Oedipax wrote:I do think, for instance, Bergman is more like a great theater director who happened to make cinema. Many of Bergman's films would work equally well, if somewhat differently, if staged in the theater.
If many of Bergman's films could be translated into the theatre more easily than other's (Antonioni), it's due to his scripts and their high degree of focus on character and dialogue. But how could the theatre render that moment in Winter Light when Bjornstrand goes to see von Sydow's corpse and the entire range of emotion is expressed only by the bitter, bleak photography, the continuous long shot, and the rushing of the water drowning out all sound? Or that moment in Persona when the faces of the two actresses blend; or the end shot of the Seventh Seal with death towing everyone over the mountain; or the long, barren shots of the empty hotel corridors in The Silence?

No, I cannot abide this for a second. To believe that about Bergman is to be insensitive to his manipulation of film grammar and to merely see the basic frame of the story.
Rosenbaum wrote:The same qualities that made Mr.
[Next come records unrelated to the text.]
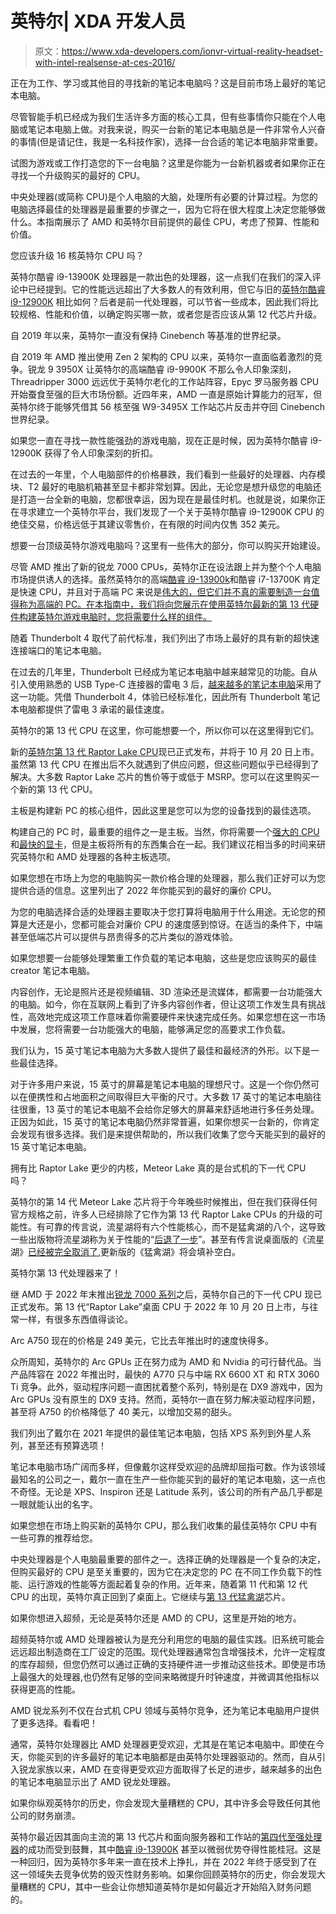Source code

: # 英特尔| XDA 开发人员

> 原文：<https://www.xda-developers.com/ionvr-virtual-reality-headset-with-intel-realsense-at-ces-2016/>

[](/best-laptops/)

正在为工作、学习或其他目的寻找新的笔记本电脑吗？这是目前市场上最好的笔记本电脑。

尽管智能手机已经成为我们生活许多方面的核心工具，但有些事情你只能在个人电脑或笔记本电脑上做。对我来说，购买一台新的笔记本电脑总是一件非常令人兴奋的事情(但是请记住，我是一名科技作家)，选择一台合适的笔记本电脑非常重要。

[](/best-cpus/)

试图为游戏或工作打造您的下一台电脑？这里是你能为一台新机器或者如果你正在寻找一个升级购买的最好的 CPU。

中央处理器(或简称 CPU)是个人电脑的大脑，处理所有必要的计算过程。为您的电脑选择最佳的处理器是最重要的步骤之一，因为它将在很大程度上决定您能够做什么。本指南展示了 AMD 和英特尔目前提供的最佳 CPU，考虑了预算、性能和价值。

[](/intel-core-i9-13900k-vs-core-i9-12900k/)

您应该升级 16 核英特尔 CPU 吗？

英特尔酷睿 i9-13900K 处理器是一款出色的处理器，这一点我们在我们的深入评论中已经提到。它的性能远远超出了大多数人的有效利用，但它与旧的[英特尔酷睿 i9-12900K](https://www.xda-developers.com/intel-alder-lake-review/) 相比如何？后者是前一代处理器，可以节省一些成本，因此我们将比较规格、性能和价值，以确定购买哪一款，或者您是否应该从第 12 代芯片升级。

[](/intelcinebench-world-record-56-core-sapphire-rapids-xeon-w/)

自 2019 年以来，英特尔一直没有保持 Cinebench 等基准的世界纪录。

自 2019 年 AMD 推出使用 Zen 2 架构的 CPU 以来，英特尔一直面临着激烈的竞争。锐龙 9 3950X 让英特尔的高端酷睿 i9-9900K 不那么令人印象深刻，Threadripper 3000 远远优于英特尔老化的工作站阵容，Epyc 罗马服务器 CPU 开始蚕食至强的巨大市场份额。近四年来，AMD 一直是原始计算能力的冠军，但英特尔终于能够凭借其 56 核至强 W9-3495X 工作站芯片反击并夺回 Cinebench 世界纪录。

[](/intel-core-i9-12900k-massive-price-drop/)

如果您一直在寻找一款性能强劲的游戏电脑，现在正是时候，因为英特尔酷睿 i9-12900K 获得了令人印象深刻的折扣。

在过去的一年里，个人电脑部件的价格暴跌，我们看到一些最好的处理器、内存模块、T2 最好的电脑机箱甚至显卡都非常划算。因此，无论您是想升级您的电脑还是打造一台全新的电脑，您都很幸运，因为现在是最佳时机。也就是说，如果你正在寻求建立一个英特尔平台，我们发现了一个关于英特尔酷睿 i9-12900K CPU 的绝佳交易，价格远低于其建议零售价，在有限的时间内仅售 352 美元。

[](/premium-intel-gaming-pc-build-guide/)

想要一台顶级英特尔游戏电脑吗？这里有一些伟大的部分，你可以购买开始建设。

尽管 AMD 推出了新的锐龙 7000 CPUs，英特尔正在设法跟上并为整个个人电脑市场提供诱人的选择。虽然英特尔的高端[酷睿 i9-13900k](https://www.xda-developers.com/intel-core-i9-13900k-review/)和酷睿 i7-13700K 肯定是快速 CPU，并且对于高端 PC 来说是[伟大的，但它们并不真的需要制造一台值得称为高端的 PC。在本指南中，我们将向您展示在使用英特尔最新的第 13 代硬件构建英特尔游戏电脑时，您将需要什么样的组件。](https://www.xda-developers.com/premium-gaming-pc-guide/)

[](/best-thunderbolt-4-laptops/)

随着 Thunderbolt 4 取代了前代标准，我们列出了市场上最好的具有新的超快速连接端口的笔记本电脑。

在过去的几年里，Thunderbolt 已经成为笔记本电脑中越来越常见的功能。自从引入使用熟悉的 USB Type-C 连接器的雷电 3 后，[越来越多的笔记本电脑](https://www.xda-developers.com/best-thunderbolt-3-laptops/)采用了这一功能。凭借 Thunderbolt 4，体验已经标准化，因此所有 Thunderbolt 笔记本电脑都提供了雷电 3 承诺的最佳速度。

[](/where-buy-intel-13th-gen-raptor-lake/)

英特尔的第 13 代 CPU 在这里，你可能想要一个，所以你可以在这里得到它们。

新的[英特尔第 13 代 Raptor Lake CPU](https://www.xda-developers.com/intel-13th-gen-raptor-lake/)现已正式发布，并将于 10 月 20 日上市。虽然第 13 代 CPU 在推出后不久就遇到了供应问题，但这些问题似乎已经得到了解决。大多数 Raptor Lake 芯片的售价等于或低于 MSRP。您可以在这里购买一个新的第 13 代 CPU。

[](/best-motherboard/)

主板是构建新 PC 的核心组件，因此这里是您可以为您的设备找到的最佳选项。

构建自己的 PC 时，最重要的组件之一是主板。当然，你将需要一个[强大的 CPU](http://www.xda-developers.com/best-cpus/) 和[最快的显卡](http://www.xda-developers.com/best-graphics-cards)，但是主板将所有的东西集合在一起。我们建议花相当多的时间来研究英特尔和 AMD 处理器的各种主板选项。

[](/best-cheap-cpus/)

如果您想在市场上为您的电脑购买一款价格合理的处理器，那么我们正好可以为您提供合适的信息。这里列出了 2022 年你能买到的最好的廉价 CPU。

为您的电脑选择合适的处理器主要取决于您打算将电脑用于什么用途。无论您的预算是大还是小，您都可能会对廉价 CPU 的速度感到惊讶。在适当的条件下，中端甚至低端芯片可以提供与昂贵得多的芯片类似的游戏体验。

[](/best-creator-laptops/)

如果您想要一台能够处理繁重工作负载的笔记本电脑，这些是您应该购买的最佳 creator 笔记本电脑。

内容创作，无论是照片还是视频编辑、3D 渲染还是流媒体，都需要一台功能强大的电脑。如今，你在互联网上看到了许多内容创作者，但让这项工作发生具有挑战性，高效地完成这项工作意味着你需要硬件来快速完成任务。如果您想在这一市场中发展，您将需要一台功能强大的电脑，能够满足您的高要求工作负载。

[](/best-15-inch-laptops/)

我们认为，15 英寸笔记本电脑为大多数人提供了最佳和最经济的外形。以下是一些最佳选择。

对于许多用户来说，15 英寸的屏幕是笔记本电脑的理想尺寸。这是一个你仍然可以在便携性和占地面积之间取得巨大平衡的尺寸。大多数 17 英寸的笔记本电脑往往很重，13 英寸的笔记本电脑不会给你足够大的屏幕来舒适地进行多任务处理。正因为如此，15 英寸的笔记本电脑仍然非常普遍，如果你想买一台新的，你肯定会发现有很多选择。我们是来提供帮助的，所以我们收集了您今天能买到的最好的 15 英寸笔记本电脑。

[](/meteor-lake-less-cores-raptor-lake-slower/)

拥有比 Raptor Lake 更少的内核，Meteor Lake 真的是台式机的下一代 CPU 吗？

英特尔的第 14 代 Meteor Lake 芯片将于今年晚些时候推出，但在我们获得任何官方规格之前，许多人已经排除了它作为第 13 代 Raptor Lake CPUs 的升级的可能性。有可靠的传言说，流星湖将有六个性能核心，而不是猛禽湖的八个，这导致一些出版物将流星湖称为关于性能的“[后退了一步](https://www.extremetech.com/computing/341788-intel-rumored-to-cancel-meteor-lake-desktop-cpus-in-favor-of-raptor-lake-refresh)”。甚至有传言说桌面版的《流星湖》[已经被完全取消了](https://wccftech.com/intel-meteor-lake-s-desktop-cpus-cancelled-lga-1851-support-trio-core-families-rumor/),更新版的《猛禽湖》将会填补空白。

[](/intel-13th-gen-raptor-lake/)

英特尔第 13 代处理器来了！

继 AMD 于 2022 年末推出[锐龙 7000 系列](http://www.xda-developers.com/amd-ryzen-7000/)之后，英特尔自己的下一代 CPU 现已正式发布。第 13 代“Raptor Lake”桌面 CPU 于 2022 年 10 月 20 日上市，与往常一样，有很多东西值得谈论。

[](/intel-gives-much-needed-price-drop-to-arc-gpu-and-highlights-performance-improvements/)

Arc A750 现在的价格是 249 美元，它比去年推出时的速度快得多。

众所周知，英特尔的 Arc GPUs 正在努力成为 AMD 和 Nvidia 的可行替代品。当产品阵容在 2022 年推出时，最快的 A770 只与中端 RX 6600 XT 和 RTX 3060 Ti 竞争。此外，驱动程序问题一直困扰着整个系列，特别是在 DX9 游戏中，因为 Arc GPUs 没有原生的 DX9 支持。然而，英特尔一直在努力解决驱动程序问题，甚至将 A750 的价格降低了 40 美元，以增加交易的甜头。

[](/best-dell-laptops/)

我们列出了戴尔在 2021 年提供的最佳笔记本电脑，包括 XPS 系列到外星人系列，甚至还有预算选项！

笔记本电脑市场广阔而多样，但像戴尔这样受欢迎的品牌却屈指可数。作为该领域最知名的公司之一，戴尔一直在生产一些你能买到的最好的笔记本电脑，这一点也不奇怪。无论是 XPS、Inspiron 还是 Latitude 系列，该公司的所有产品几乎都是一眼就能认出的名字。

[](/best-intel-cpu/)

如果您想在市场上购买新的英特尔 CPU，那么我们收集的最佳英特尔 CPU 中有一些可靠的推荐给您。

中央处理器是个人电脑最重要的部件之一。选择正确的处理器是一个复杂的决定，但购买最好的 CPU 是至关重要的，因为它在决定您的 PC 在不同工作负载下的性能、运行游戏的性能等方面起着复杂的作用。近年来，随着第 11 代和第 12 代 CPU 的出现，英特尔真正回到了桌面上。它继续与[第 13 代猛禽湖](https://www.xda-developers.com/intel-13th-gen-raptor-lake/)芯片。

[](/how-to-overclock-cpu/)

如果你想进入超频，无论是英特尔还是 AMD 的 CPU，这里是开始的地方。

超频英特尔或 AMD 处理器被认为是充分利用您的电脑的最佳实践。旧系统可能会远远超出制造商在工厂设定的范围。现代处理器通常包含增强技术，允许一定程度的库存超频，但您仍然可以通过正确的支持硬件进一步推动这些技术。即使是市场上最强大的处理器,也仍然有足够的空间来略微提升时钟速度，并微调其他指标以获得更高的性能。

[](/best-amd-ryzen-laptops/)

AMD 锐龙系列不仅在台式机 CPU 领域与英特尔竞争，还为笔记本电脑用户提供了更多选择。看看吧！

通常，英特尔处理器比 AMD 处理器更受欢迎，尤其是在笔记本电脑中。即使在今天，你能买到的许多最好的笔记本电脑都是由英特尔处理器驱动的。然而，自从引入锐龙家族以来，AMD 在变得更受欢迎方面取得了长足的进步，越来越多的出色的笔记本电脑显示出了 AMD 锐龙处理器。

[](/worst-intel-cpus/)

如果你纵观英特尔的历史，你会发现大量糟糕的 CPU，其中许多会导致任何其他公司的财务崩溃。

英特尔最近因其面向主流的第 13 代芯片和面向服务器和工作站的[第四代至强处理器](https://www.xda-developers.com/intel-xeon-4th-gen-launch/)的成功而受到鼓舞，其中[酷睿 i9-13900K](https://www.xda-developers.com/intel-core-i9-13900k-review/) 甚至以微弱优势夺得性能桂冠。这是一种回归，因为英特尔多年来一直在技术上挣扎，并在 2022 年终于感受到了在这一领域失去竞争优势的毁灭性财务影响。如果你回顾英特尔的历史，你会发现大量糟糕的 CPU，其中一些会让你想知道英特尔是如何最近才开始陷入财务问题的。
Bergman's films go down more easily than theirs — his fluid storytelling and deftness in handling actresses, comparable to the skills of a Hollywood professional like George Cukor — also make them feel less important today,
To more or less paraphrase Matt: if the presence of these qualities in one's work is an indicator of one's lack of importance, Hitchcock must be a real hack.
Last edited by Mr Sausage on Sat Aug 04, 2007 12:33 pm, edited 2 times in total.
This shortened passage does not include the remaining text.